Activity: Whenever a line in the data holds the string "github", pull that line out.

Given data:
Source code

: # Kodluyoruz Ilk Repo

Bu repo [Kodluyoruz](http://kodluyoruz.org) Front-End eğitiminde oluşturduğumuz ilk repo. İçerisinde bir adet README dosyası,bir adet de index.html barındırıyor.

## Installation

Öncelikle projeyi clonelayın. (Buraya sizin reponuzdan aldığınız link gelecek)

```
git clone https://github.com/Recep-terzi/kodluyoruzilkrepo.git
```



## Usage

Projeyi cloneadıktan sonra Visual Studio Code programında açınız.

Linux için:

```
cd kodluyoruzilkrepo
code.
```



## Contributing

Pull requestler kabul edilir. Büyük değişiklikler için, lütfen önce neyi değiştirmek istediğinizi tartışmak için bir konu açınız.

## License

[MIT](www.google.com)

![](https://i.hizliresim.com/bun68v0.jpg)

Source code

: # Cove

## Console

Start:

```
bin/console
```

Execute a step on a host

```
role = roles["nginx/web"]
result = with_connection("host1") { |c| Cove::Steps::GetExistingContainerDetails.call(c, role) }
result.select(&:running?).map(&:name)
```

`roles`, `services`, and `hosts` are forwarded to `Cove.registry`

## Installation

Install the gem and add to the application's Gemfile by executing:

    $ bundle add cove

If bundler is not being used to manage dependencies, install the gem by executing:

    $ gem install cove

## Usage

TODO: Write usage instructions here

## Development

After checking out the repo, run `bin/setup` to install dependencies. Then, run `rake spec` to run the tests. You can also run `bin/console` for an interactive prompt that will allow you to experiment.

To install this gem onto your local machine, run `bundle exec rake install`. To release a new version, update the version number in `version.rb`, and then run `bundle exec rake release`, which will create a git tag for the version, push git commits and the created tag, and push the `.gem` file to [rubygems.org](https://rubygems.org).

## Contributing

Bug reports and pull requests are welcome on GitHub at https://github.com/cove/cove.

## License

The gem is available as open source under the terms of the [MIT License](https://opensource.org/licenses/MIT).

Task response:
git clone https://github.com/Recep-terzi/kodluyoruzilkrepo.git
Bug reports and pull requests are welcome on GitHub at https://github.com/cove/cove.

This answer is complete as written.